┌─ Entries supplied
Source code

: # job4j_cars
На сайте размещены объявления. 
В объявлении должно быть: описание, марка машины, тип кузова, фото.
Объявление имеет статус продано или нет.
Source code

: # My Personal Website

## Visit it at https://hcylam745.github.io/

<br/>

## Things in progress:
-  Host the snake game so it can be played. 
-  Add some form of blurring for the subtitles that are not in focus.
└─
Problem: Locate "На сайте размещены объявления." in the material, then quote the line that contains it and all lines after it through the final one.

Response below:
На сайте размещены объявления. 
В объявлении должно быть: описание, марка машины, тип кузова, фото.
Объявление имеет статус продано или нет.
Source code

: # My Personal Website

## Visit it at https://hcylam745.github.io/

<br/>

## Things in progress:
-  Host the snake game so it can be played. 
-  Add some form of blurring for the subtitles that are not in focus.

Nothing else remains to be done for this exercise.